His bands create under the belief that improvisational music can benefit from cutting-edge music technology and explores what combining those two worlds creates.
With a foundation rooted in Jazz, Black American musical tradition, and digital audio production, these styles become fused together to create music that mimics the modern soundscape.
As a sideman, he has performed with artists such as Les Amazones D'afrique, Yaya Bey, and Marc Cary. He plans to continue his professional study of music together with promoting humanitarian work through world travel and cultural exploration.
Sweet Corey-Bey (They/Them/Theirs)
Sweet Corey-Bey is a transgender musician, cultural organizer from Gorgeous Prince George’s County, Maryland and based in Southwest Philadelphia.

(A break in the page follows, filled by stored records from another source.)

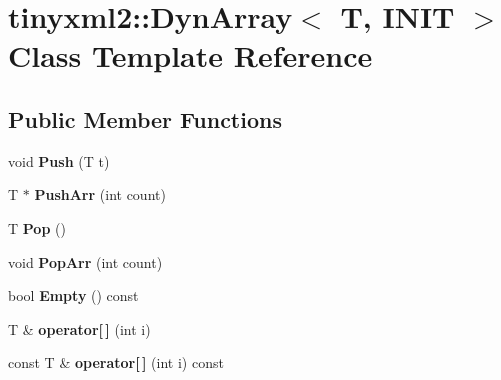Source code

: \hypertarget{classtinyxml2_1_1_dyn_array}{\section{tinyxml2\-:\-:Dyn\-Array$<$ T, I\-N\-I\-T $>$ Class Template Reference}
\label{classtinyxml2_1_1_dyn_array}
}
\subsection*{Public Member Functions}
\begin{DoxyCompactItemize}
\item 
\hypertarget{classtinyxml2_1_1_dyn_array_a498de53808ba0151fef54ea10bf51050}{void {\bfseries Push} (T t)}\label{classtinyxml2_1_1_dyn_array_a498de53808ba0151fef54ea10bf51050}

\item 
\hypertarget{classtinyxml2_1_1_dyn_array_aa3c360d40addc3b05121da9f60a01b4d}{T $\ast$ {\bfseries Push\-Arr} (int count)}\label{classtinyxml2_1_1_dyn_array_aa3c360d40addc3b05121da9f60a01b4d}

\item 
\hypertarget{classtinyxml2_1_1_dyn_array_a2281e3342bc235bf391a67e362c75866}{T {\bfseries Pop} ()}\label{classtinyxml2_1_1_dyn_array_a2281e3342bc235bf391a67e362c75866}

\item 
\hypertarget{classtinyxml2_1_1_dyn_array_ab45c0836d8c0260a5b9eda7da80de71c}{void {\bfseries Pop\-Arr} (int count)}\label{classtinyxml2_1_1_dyn_array_ab45c0836d8c0260a5b9eda7da80de71c}

\item 
\hypertarget{classtinyxml2_1_1_dyn_array_a080dc4dc68713964bb17745d4c833158}{bool {\bfseries Empty} () const }\label{classtinyxml2_1_1_dyn_array_a080dc4dc68713964bb17745d4c833158}

\item 
\hypertarget{classtinyxml2_1_1_dyn_array_a775a6ab4d41f0eb15bdd863d408dd58f}{T \& {\bfseries operator\mbox{[}$\,$\mbox{]}} (int i)}\label{classtinyxml2_1_1_dyn_array_a775a6ab4d41f0eb15bdd863d408dd58f}

\item 
\hypertarget{classtinyxml2_1_1_dyn_array_a1f4874c2608cbd68be1627fca9efd820}{const T \& {\bfseries operator\mbox{[}$\,$\mbox{]}} (int i) const }\label{classtinyxml2_1_1_dyn_array_a1f4874c2608cbd68be1627fca9efd820}


\end{DoxyCompactItemize}
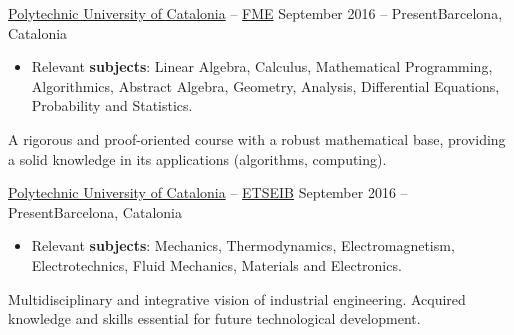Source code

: \documentclass[10pt, a4paper, ragged2e]{../altacv}
\begin{document}

\begin{fullwidth}
  \makecvheader
\end{fullwidth}

\medskip
{}

{\href{https://www.upc.edu/en}{Polytechnic University of Catalonia} --
  \href{https://fme.upc.edu/en}{FME}}
{September 2016 -- Present}{Barcelona, Catalonia}
\begin{itemize}
  \item Relevant \textbf{subjects}: Linear Algebra, Calculus, Mathematical
  Programming, Algorithmics, Abstract Algebra, Geometry, Analysis, Differential
  Equations, Probability and Statistics.
\end{itemize}
A rigorous and proof-oriented course with a robust mathematical base, providing
a solid knowledge in its applications (algorithms, computing).

\divider

{\href{https://www.upc.edu/en}{Polytechnic University of Catalonia} --
\href{https://etseib.upc.edu/en}{ETSEIB}}
{September 2016 -- Present}{Barcelona, Catalonia}
\begin{itemize}
  \item Relevant \textbf{subjects}: Mechanics, Thermodynamics, Electromagnetism,
  Electrotechnics, Fluid Mechanics, Materials and Electronics.
\end{itemize}
Multidisciplinary and integrative vision of industrial engineering. Acquired
knowledge and skills essential for future technological development.
\end{document}
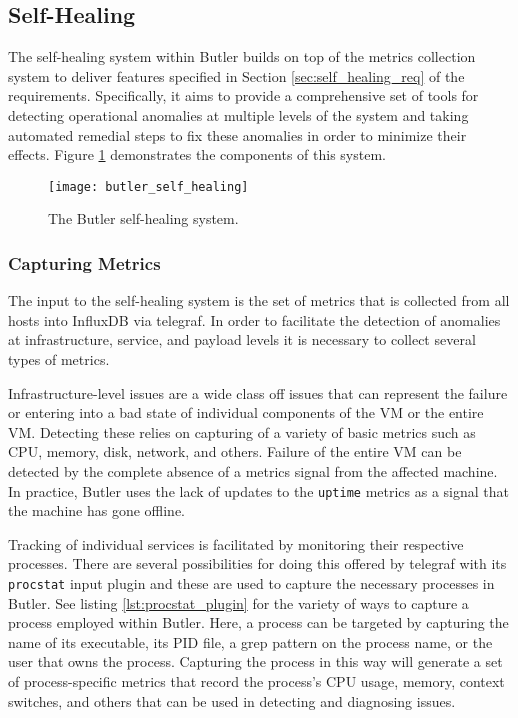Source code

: \subsection{Self-Healing}
\label{sec:self_healing}

The self-healing system within Butler builds on top of the metrics collection system to deliver features specified in Section \ref{sec:self_healing_req} of the requirements. Specifically, it aims to provide a comprehensive set of tools for detecting operational anomalies at multiple levels of the system and taking automated remedial steps to fix these anomalies in order to minimize their effects. Figure \ref{fig:butler_self_healing} demonstrates the components of this system.

\begin{figure}[h]
    \texttt{[image: butler\_self\_healing]}
    \centering
    \caption {The Butler self-healing system.}
    \label{fig:butler_self_healing}
\end{figure}

\subsubsection{Capturing Metrics}

The input to the self-healing system is the set of metrics that is collected from all hosts into InfluxDB via telegraf. In order to facilitate the detection of anomalies at infrastructure, service, and payload levels it is necessary to collect several types of metrics. 

Infrastructure-level issues are a wide class off issues that can represent the failure or entering into a bad state of individual components of the VM or the entire VM. Detecting these relies on capturing of a variety of basic metrics such as CPU, memory, disk, network, and others. Failure of the entire VM can be detected by the complete absence of a metrics signal from the affected machine. In practice, Butler uses the lack of updates to the \texttt{uptime} metrics as a signal that the machine has gone offline.

Tracking of individual services is facilitated by monitoring their respective processes. There are several possibilities for doing this offered by telegraf with its \texttt{procstat} input plugin and these are used to capture the necessary processes in Butler. See listing \ref{lst:procstat_plugin} for the variety of ways to capture a process employed within Butler. Here, a process can be targeted by capturing the name of its executable, its PID file, a grep pattern on the process name, or the user that owns the process. Capturing the process in this way will generate a set of process-specific metrics that record the process's CPU usage, memory, context switches, and others that can be used in detecting and diagnosing issues.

Sweet is a founding member, bassist, and bandleader of the genre bending artist collaborative Black Folks Don’t Swim?, noted by DC-ist for “it’s formula of fearless experimentation.”
As a performer, Sweet’s is rooted in the fundamental Black music traditions of Blues, Jazz, Funk, Gospel and Soul. They have supported artists such as YaYa Bey, Oh He Dead, and performed with local Philadelphia acts including Omar’s Hat and Karen Smith.
In 2023, they were an Artist Fellow of the Marsha P Johnson Institute in the inaugural Starship Artist fellowship Program.
Sweet’s work shifts cultural narratives building more liberatory worlds in the legacy of other Gender-Variant cultural workers.